When Ann Hotez's third child Rachel was diagnosed with autism at the age of 2, the mother's first reaction was to believe something she had done while pregnant had brought about the condition.
"I was blaming myself terribly, like it was something I did wrong during my pregnancy," Hotez said.
She began racking her brain for a possible explanation for possible causes of the condition. This was 1994 and comparatively little information was available about autism. Many doctors still believed the disorder was caused by environmental factors.
Hotez, desperate to find a reason for her daughter's disorder, landed upon the fish industry.
"For a while I was furious at all the fish companies for letting me eat tuna fish while I was pregnant with Rachel," she explained.
But as more research became available on the genetics of autism, Hotez reconciled her pain with the understanding that the disorder doesn't have one simple external cause. Indeed, for years now, scientists have suspected that autism is a complex genetic disorder, the development of which depends on a constellation of genes working together rather than the work of one single gene.
Now, three different laboratories across the country have identified the same gene abnormality as a possible cause of autism — adding to the growing body of evidence that the disorder is primarily genetic.
The gene — known to scientists as contactin-associated proteinlike 2 (CNTNAP2) — has been a prime autism suspect among scientists. The gene is a blueprint of sorts for an important protein involved in the ability of brain cells to communicate with each other properly.

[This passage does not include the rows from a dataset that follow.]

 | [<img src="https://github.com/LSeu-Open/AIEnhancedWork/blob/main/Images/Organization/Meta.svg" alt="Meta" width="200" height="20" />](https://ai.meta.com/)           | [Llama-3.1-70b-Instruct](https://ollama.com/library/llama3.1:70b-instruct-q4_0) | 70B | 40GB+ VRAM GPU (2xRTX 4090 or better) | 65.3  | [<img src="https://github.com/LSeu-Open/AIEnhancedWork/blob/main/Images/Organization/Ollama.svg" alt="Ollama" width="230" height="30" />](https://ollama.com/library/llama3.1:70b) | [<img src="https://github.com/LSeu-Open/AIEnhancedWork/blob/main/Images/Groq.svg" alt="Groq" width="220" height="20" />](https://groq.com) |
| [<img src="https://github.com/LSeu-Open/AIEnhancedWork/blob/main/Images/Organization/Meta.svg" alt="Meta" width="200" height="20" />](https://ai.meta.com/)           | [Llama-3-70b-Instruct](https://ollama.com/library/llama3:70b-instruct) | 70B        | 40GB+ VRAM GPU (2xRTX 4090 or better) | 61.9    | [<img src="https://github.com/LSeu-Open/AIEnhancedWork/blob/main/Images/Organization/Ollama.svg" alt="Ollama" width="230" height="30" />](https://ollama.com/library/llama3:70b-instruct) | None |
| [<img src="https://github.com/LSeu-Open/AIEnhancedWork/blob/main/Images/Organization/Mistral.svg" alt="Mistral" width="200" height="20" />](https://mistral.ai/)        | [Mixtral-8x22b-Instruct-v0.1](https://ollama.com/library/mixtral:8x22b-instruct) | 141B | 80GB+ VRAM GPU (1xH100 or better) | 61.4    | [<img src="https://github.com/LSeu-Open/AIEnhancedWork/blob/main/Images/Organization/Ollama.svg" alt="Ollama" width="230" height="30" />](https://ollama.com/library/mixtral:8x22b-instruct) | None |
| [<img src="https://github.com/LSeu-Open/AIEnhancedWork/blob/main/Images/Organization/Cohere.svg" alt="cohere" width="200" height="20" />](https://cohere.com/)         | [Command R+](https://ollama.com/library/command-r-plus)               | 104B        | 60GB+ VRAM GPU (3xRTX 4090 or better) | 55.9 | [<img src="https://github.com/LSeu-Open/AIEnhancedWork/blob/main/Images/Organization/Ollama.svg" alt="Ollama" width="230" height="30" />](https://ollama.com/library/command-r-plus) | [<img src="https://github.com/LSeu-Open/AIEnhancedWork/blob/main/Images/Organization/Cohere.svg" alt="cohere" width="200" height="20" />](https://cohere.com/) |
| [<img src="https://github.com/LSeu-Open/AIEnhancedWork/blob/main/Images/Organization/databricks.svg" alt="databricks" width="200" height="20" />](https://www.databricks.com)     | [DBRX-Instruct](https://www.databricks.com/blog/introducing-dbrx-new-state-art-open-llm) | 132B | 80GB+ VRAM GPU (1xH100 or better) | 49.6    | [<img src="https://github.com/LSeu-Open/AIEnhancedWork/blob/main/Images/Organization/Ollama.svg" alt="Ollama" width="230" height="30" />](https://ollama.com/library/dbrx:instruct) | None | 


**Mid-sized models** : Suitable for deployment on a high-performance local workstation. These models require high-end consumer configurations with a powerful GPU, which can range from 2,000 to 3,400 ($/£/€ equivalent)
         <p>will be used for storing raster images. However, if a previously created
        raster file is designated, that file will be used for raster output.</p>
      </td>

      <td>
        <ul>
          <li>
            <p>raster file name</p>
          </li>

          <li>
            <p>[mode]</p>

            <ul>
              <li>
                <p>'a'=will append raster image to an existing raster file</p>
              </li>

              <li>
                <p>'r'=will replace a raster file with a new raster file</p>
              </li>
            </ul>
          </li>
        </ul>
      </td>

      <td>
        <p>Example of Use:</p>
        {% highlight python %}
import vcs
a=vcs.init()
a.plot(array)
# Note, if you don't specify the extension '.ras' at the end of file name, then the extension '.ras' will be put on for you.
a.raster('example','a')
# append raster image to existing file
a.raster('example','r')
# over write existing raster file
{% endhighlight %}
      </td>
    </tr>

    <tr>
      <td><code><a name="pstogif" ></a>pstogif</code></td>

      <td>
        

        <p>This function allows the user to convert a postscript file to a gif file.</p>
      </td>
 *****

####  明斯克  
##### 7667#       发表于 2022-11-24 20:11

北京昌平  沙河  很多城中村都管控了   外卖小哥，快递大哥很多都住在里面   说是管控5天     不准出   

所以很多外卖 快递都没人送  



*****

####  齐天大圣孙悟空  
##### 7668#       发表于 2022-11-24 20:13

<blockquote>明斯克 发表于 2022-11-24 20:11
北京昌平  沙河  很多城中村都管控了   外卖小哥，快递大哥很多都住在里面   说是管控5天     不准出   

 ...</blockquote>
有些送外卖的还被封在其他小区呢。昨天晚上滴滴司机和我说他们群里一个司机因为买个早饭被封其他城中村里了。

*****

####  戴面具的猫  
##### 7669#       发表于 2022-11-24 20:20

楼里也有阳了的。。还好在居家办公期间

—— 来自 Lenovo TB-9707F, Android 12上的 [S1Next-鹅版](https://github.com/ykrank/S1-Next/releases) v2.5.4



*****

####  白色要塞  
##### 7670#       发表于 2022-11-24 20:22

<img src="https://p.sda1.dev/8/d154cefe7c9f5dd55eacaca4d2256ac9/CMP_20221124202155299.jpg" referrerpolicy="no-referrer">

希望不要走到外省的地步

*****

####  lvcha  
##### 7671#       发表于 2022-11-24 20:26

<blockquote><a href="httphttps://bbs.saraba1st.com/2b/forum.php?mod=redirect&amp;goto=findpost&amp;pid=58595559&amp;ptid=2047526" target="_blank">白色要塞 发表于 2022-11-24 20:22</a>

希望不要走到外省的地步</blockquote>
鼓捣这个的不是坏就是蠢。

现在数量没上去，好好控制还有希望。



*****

Today, a group of studies published in the American Journal of Human Genetics not only confirmed the link between this gene and autism, but they begin to identify the specific role this gene plays in the development of the disorder.
While each of the studies found that this genetic variant increases the risk of developing autism, one of them also revealed that the gene variation is especially risky when inherited from mothers rather than fathers.
In the first part of the study, researchers analyzed data from 145 children with autism whose families had two or more children with the condition. They found by chance that the subjects had a higher rate of the abnormal gene.
To validate these findings, researchers studied a separate group of participants, which included 1,295 autistic children and their healthy parents. They found again that the subjects had higher rates of the variant gene than would have occurred by chance.
When researchers combined the data from the two studies, they found that children with autism were about 20 percent more likely to have inherited this genetic variant from their mothers than from their fathers.
According to Aravinda Chakravarti, primary investigator and a professor at Johns Hopkins School of Medicine, this research may take us one step closer to a better understanding of the genetic causes of autism and how large a role environmental factors truly play in the development in the disorder.